Bernie Gunther giunge nella cripta per avere le risposte a tutti i suoi dubbi e per unire i fili pendenti di una ricerca che si è rivelata tanto complessa quanto pilotata e arriva in un ambiente dove “giacciono i resti e le auguste ossa di più di cento Asburgo, benché nella guida che mi ero portato dietro fosse scritto che i loro cuori sono conservati in urne poste sotto la cattedrale di Santo Stefano.

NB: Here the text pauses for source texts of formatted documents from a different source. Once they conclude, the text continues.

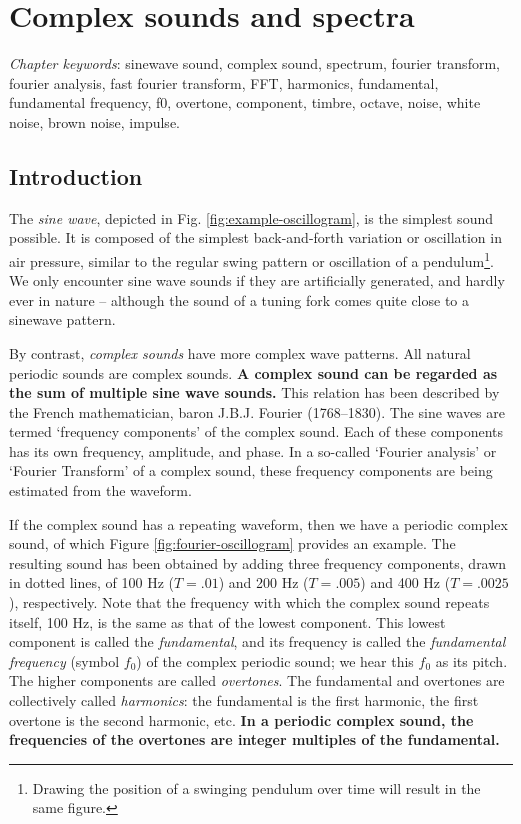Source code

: \documentclass[
]{book}
\begin{document}
\chapter{Complex sounds and spectra}\label{complex-sounds-and-spectra}

\emph{Chapter keywords}: sinewave sound, complex sound, spectrum, fourier transform, fourier analysis, fast fourier transform, FFT, harmonics, fundamental, fundamental frequency, f0, overtone, component, timbre, octave, noise, white noise, brown noise, impulse.

\section{Introduction}\label{sec:FTintro}

The \emph{sine wave}, depicted in Fig. \ref{fig:example-oscillogram}, is the simplest sound possible. It is composed of the simplest back-and-forth variation or oscillation in air pressure, similar to the regular swing pattern or oscillation of a pendulum\footnote{Drawing the position of a swinging pendulum over time will result in the same figure.}. We only encounter sine wave sounds if they are artificially generated, and hardly ever in nature -- although the sound of a tuning fork comes quite close to a sinewave pattern.

By contrast, \emph{complex sounds} have more complex wave patterns. All natural periodic sounds are complex sounds. \textbf{A complex sound can be regarded as the sum of multiple sine wave sounds.} This relation has been described by the French mathematician, baron J.B.J. Fourier (1768--1830). The sine waves are termed `frequency components' of the complex sound. Each of these components has its own frequency, amplitude, and phase. In a so-called `Fourier analysis' or `Fourier Transform' of a complex sound, these frequency components are being estimated from the waveform.

If the complex sound has a repeating waveform, then we have a periodic complex sound, of which Figure \ref{fig:fourier-oscillogram} provides an example. The resulting sound has been obtained by adding three frequency components, drawn in dotted lines, of 100 Hz (\(T=.01\)) and 200 Hz (\(T=.005\)) and 400 Hz (\(T=.0025\)), respectively. Note that the frequency with which the complex sound repeats itself, 100 Hz, is the same as that of the lowest component. This lowest component is called the \emph{fundamental}, and its frequency is called the \emph{fundamental frequency} (symbol \(f_0\)) of the complex periodic sound; we hear this \(f_0\) as its pitch. The higher components are called \emph{overtones}. The fundamental and overtones are collectively called \emph{harmonics}: the fundamental is the first harmonic, the first overtone is the second harmonic, etc.
\textbf{In a periodic complex sound, the frequencies of the overtones are integer multiples of the fundamental.}
\end{document}
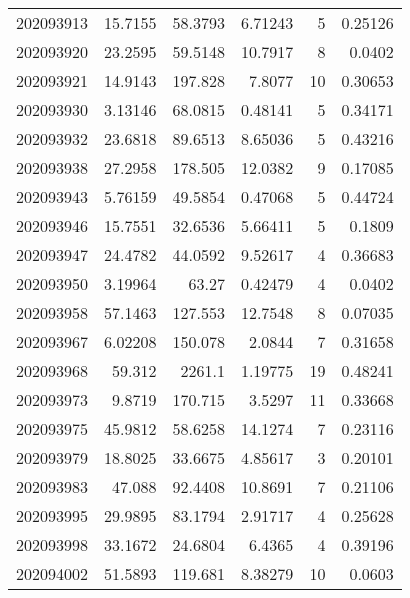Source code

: \begin{tabular}{rrrrrr}
 202093913 &         15.7155  &       58.3793 &            6.71243 &           5 & 0.25126 \\
 202093920 &         23.2595  &       59.5148 &           10.7917  &           8 & 0.0402  \\
 202093921 &         14.9143  &      197.828  &            7.8077  &          10 & 0.30653 \\
 202093930 &          3.13146 &       68.0815 &            0.48141 &           5 & 0.34171 \\
 202093932 &         23.6818  &       89.6513 &            8.65036 &           5 & 0.43216 \\
 202093938 &         27.2958  &      178.505  &           12.0382  &           9 & 0.17085 \\
 202093943 &          5.76159 &       49.5854 &            0.47068 &           5 & 0.44724 \\
 202093946 &         15.7551  &       32.6536 &            5.66411 &           5 & 0.1809  \\
 202093947 &         24.4782  &       44.0592 &            9.52617 &           4 & 0.36683 \\
 202093950 &          3.19964 &       63.27   &            0.42479 &           4 & 0.0402  \\
 202093958 &         57.1463  &      127.553  &           12.7548  &           8 & 0.07035 \\
 202093967 &          6.02208 &      150.078  &            2.0844  &           7 & 0.31658 \\
 202093968 &         59.312   &     2261.1    &            1.19775 &          19 & 0.48241 \\
 202093973 &          9.8719  &      170.715  &            3.5297  &          11 & 0.33668 \\
 202093975 &         45.9812  &       58.6258 &           14.1274  &           7 & 0.23116 \\
 202093979 &         18.8025  &       33.6675 &            4.85617 &           3 & 0.20101 \\
 202093983 &         47.088   &       92.4408 &           10.8691  &           7 & 0.21106 \\
 202093995 &         29.9895  &       83.1794 &            2.91717 &           4 & 0.25628 \\
 202093998 &         33.1672  &       24.6804 &            6.4365  &           4 & 0.39196 \\
 202094002 &         51.5893  &      119.681  &            8.38279 &          10 & 0.0603  \\

\end{tabular}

Si tratta di una testimonianza di lutto che non ha eguali in nessun altro luogo a nord del Cairo.” Dulcis in fundo, non si può parlare di Vienna senza pensare ai dolci e un personaggio del libro dice a Gunther:

Sei nella città più grande del mondo, per i dolci. Avresti dovuto essere qui prima della guerra: Gerstner, Lehmann. Heiner, Aida, Haag, Sluka, Bredendick…paste come non ne hai mai mangiate.” Ne prese un altro boccone. “Venire a Vienna senza amare i dolci? E’ come portare un cieco a fare un giro sulla ruota del Prater. Non sai cosa ti perdi.”

Philip Kerr


Nato a Edimburgo, ha vissuto tra Wimbledon e la Cornovaglia. Dopo la laurea in Legge, ha cambiato completamente ambito e ha lavorato per anni come copywriter in alcune delle più importanti agenzie pubblicitarie inglesi. Ha scritto numerosi romanzi, i più famosi dei quali compongono la serie noir in cui compare il detective Bernie Gunther, indimenticabile protagonista de La notte di Praga. Autore bestseller in Gran Bretagna e in Francia, Philip Kerr è stato amatissimo tanto dal pubblico quanto dalla critica, che gli ha tributato numerosi riconoscimenti, tra cui l’Ellis Peters Historical Award. Muore nel 2018 a seguito di un tumore.